Amplia CEO and MD Dr Chris Burns commented: "To see a second complete response in the ACCENT trial is really wonderful news, particularly given how rare these are observed in advanced pancreatic cancer. Along with the pathological CR announced earlier in the week, this outcome further demonstrates the promising activity narmafotinib, on top of standard-of-care, is showing in pancreatic cancer."

This ASX announcement was approved and authorised for release by the Board of Amplia Therapeutics.

About Narmafotinib

Narmafotinib (AMP945) is the company’s best-in-class inhibitor of the protein FAK, a protein over-expressed in pancreatic cancer and a drug target gaining increasing attention for its role in solid tumours. The drug, which is a highly potent and selective inhibitor of FAK, has shown promising data in a range of preclinical cancer studies.

About the ACCENT Trial

The ACCENT trial is entitled ‘A Phase 1b/2a, Multicentre, Open Label Study of the Pharmacokinetics, Safety and Efficacy of AMP945 in Combination with Nab-paclitaxel and Gemcitabine in Pancreatic Cancer Patients’.

The trial is a single-arm open label study conducted in two stages. The first stage (Phase 1b), completed in November 2023, determined an optimal dose of narmafotinib (AMP945) by assessing the safety, tolerability, pharmacokinetics and preliminary efficacy when dosed in combination with gemcitabine and Abraxane in first-line patients with advanced pancreatic cancer.

The second stage (Phase 2a) of the trial is designed to assess efficacy in combination with gemcitabine and Abraxane.
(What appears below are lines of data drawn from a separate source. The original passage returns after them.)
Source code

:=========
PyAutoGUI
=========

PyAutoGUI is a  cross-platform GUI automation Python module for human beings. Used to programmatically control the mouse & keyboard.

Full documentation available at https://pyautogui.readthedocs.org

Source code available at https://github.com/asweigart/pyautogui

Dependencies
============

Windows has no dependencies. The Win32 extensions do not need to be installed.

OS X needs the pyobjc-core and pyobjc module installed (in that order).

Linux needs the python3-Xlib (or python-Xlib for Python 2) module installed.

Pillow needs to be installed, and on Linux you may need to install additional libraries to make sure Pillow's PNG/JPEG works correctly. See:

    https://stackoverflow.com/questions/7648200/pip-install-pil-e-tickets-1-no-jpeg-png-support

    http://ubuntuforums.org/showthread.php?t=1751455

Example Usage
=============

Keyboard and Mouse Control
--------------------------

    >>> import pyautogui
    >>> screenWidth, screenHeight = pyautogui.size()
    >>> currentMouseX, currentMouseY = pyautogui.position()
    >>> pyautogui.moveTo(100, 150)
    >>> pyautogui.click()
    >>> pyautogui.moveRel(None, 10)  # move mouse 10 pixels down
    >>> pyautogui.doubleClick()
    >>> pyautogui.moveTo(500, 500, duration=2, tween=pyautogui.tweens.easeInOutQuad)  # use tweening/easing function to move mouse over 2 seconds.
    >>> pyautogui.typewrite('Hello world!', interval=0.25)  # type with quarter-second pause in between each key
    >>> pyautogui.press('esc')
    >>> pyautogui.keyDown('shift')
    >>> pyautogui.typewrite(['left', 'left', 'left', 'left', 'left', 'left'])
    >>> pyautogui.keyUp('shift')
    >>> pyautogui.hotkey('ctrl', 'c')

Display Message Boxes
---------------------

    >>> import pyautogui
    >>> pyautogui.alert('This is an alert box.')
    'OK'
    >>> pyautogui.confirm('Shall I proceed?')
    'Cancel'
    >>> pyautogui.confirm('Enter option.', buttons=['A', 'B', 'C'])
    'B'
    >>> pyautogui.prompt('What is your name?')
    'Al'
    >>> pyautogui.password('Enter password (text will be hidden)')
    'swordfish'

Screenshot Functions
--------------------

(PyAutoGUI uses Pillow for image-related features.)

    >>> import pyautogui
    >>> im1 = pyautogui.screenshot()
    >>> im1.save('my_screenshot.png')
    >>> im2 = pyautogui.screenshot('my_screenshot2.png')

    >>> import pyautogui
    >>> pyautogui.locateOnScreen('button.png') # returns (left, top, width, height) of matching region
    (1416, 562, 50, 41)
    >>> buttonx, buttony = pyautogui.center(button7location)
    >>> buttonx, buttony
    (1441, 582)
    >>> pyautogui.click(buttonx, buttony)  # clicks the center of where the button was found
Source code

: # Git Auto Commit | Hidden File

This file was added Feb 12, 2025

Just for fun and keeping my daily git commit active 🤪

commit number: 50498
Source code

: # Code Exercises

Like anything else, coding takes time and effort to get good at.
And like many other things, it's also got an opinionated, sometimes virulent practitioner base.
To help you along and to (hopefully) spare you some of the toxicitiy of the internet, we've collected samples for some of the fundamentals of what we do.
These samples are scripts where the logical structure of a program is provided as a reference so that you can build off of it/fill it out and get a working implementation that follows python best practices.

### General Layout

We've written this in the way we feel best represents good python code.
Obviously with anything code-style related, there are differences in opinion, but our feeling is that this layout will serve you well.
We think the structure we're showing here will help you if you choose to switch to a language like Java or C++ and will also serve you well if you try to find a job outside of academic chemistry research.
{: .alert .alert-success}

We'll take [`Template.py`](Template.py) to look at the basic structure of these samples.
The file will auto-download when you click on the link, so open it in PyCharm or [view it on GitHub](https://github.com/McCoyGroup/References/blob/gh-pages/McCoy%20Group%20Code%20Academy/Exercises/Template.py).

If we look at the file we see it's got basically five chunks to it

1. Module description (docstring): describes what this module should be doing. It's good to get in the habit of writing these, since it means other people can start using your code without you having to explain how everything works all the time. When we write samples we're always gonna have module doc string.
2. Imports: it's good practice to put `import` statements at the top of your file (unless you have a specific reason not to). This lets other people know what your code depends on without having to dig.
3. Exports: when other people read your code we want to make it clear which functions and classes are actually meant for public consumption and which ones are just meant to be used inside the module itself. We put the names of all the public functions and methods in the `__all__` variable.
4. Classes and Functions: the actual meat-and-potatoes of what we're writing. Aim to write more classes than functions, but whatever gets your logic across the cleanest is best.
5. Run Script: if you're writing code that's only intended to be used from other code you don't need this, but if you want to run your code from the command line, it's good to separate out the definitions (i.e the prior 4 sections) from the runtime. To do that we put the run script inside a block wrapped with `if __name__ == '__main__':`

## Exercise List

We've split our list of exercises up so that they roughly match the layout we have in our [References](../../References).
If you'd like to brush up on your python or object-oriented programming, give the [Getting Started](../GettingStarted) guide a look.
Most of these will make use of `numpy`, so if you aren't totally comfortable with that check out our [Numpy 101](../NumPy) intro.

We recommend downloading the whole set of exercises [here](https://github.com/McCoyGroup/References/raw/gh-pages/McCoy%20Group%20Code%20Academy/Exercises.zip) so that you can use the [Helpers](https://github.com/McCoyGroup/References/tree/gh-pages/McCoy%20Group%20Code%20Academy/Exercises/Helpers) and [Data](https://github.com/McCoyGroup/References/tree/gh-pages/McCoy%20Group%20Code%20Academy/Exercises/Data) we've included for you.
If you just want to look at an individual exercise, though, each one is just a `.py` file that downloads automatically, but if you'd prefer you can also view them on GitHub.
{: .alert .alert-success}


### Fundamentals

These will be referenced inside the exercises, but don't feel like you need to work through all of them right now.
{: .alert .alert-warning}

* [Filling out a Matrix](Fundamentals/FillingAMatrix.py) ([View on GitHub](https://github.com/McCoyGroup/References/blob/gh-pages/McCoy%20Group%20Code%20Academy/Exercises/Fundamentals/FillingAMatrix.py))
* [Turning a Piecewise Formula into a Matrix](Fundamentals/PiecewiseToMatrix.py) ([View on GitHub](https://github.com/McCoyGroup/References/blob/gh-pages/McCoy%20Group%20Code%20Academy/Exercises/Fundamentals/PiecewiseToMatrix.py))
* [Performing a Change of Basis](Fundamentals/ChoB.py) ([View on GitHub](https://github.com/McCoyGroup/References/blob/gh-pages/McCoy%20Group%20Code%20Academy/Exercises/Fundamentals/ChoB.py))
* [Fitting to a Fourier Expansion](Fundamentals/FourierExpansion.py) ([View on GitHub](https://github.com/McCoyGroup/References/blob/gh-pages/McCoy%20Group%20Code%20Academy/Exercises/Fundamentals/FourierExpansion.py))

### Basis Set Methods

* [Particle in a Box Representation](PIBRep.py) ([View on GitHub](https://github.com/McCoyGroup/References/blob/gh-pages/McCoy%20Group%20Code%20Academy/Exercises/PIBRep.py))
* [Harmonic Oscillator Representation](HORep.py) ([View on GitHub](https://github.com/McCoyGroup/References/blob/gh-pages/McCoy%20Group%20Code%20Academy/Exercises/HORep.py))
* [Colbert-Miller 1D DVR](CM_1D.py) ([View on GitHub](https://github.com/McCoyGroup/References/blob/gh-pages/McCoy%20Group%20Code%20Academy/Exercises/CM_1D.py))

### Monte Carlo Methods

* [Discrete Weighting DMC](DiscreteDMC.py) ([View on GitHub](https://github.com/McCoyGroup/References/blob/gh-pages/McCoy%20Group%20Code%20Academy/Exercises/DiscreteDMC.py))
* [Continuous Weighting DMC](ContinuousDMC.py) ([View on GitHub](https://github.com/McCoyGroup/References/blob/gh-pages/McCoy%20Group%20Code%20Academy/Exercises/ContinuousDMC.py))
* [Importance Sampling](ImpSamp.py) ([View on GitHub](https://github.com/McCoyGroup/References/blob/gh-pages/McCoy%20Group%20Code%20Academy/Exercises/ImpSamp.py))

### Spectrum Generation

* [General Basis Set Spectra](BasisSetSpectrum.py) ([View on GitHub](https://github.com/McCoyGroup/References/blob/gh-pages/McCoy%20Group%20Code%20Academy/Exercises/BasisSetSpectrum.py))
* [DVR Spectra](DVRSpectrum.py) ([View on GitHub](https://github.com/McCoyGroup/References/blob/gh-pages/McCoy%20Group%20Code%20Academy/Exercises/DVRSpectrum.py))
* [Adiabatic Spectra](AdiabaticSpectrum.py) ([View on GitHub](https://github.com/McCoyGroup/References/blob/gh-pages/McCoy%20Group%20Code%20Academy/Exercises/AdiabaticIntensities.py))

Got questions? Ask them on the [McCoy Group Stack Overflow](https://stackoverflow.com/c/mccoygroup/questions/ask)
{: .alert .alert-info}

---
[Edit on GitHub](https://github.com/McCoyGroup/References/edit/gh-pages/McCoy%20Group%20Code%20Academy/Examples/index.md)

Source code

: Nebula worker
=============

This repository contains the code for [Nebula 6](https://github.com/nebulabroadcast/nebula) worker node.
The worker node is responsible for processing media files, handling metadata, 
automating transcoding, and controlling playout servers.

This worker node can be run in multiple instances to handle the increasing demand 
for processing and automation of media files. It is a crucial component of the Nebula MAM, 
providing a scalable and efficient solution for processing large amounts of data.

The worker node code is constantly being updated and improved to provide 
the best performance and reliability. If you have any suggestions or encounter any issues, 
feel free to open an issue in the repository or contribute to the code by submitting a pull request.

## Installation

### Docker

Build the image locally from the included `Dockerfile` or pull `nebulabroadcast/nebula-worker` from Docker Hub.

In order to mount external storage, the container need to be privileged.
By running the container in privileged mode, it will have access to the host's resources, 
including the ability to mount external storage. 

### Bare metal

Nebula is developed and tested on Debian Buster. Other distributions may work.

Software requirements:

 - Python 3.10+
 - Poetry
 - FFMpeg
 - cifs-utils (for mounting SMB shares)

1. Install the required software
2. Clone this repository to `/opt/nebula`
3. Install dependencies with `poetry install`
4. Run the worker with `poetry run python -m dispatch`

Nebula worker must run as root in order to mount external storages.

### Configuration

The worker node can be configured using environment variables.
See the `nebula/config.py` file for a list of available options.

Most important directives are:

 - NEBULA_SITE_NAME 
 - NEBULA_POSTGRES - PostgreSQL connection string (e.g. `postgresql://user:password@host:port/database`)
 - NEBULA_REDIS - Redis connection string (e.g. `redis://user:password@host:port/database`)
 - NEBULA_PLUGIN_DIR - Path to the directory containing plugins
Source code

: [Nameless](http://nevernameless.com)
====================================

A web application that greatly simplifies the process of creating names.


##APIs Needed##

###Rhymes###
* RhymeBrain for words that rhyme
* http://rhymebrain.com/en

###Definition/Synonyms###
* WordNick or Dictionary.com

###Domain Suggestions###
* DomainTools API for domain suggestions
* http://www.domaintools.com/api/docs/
The primary endpoints are Objective Response Rate (ORR) and Duration on Trial (DOT) with secondary endpoints being Progression Free Survival (PFS) and Overall Survival (OS). Safety and tolerability will continue to be assessed.

The trial is being conducted at seven sites in Australia and five sites in South Korea.

More information about the ACCENT trial can be found via the ACCENT trial site, the Amplia Therapeutics website and at ClinicalTrials.gov under the identifier NCT05355298.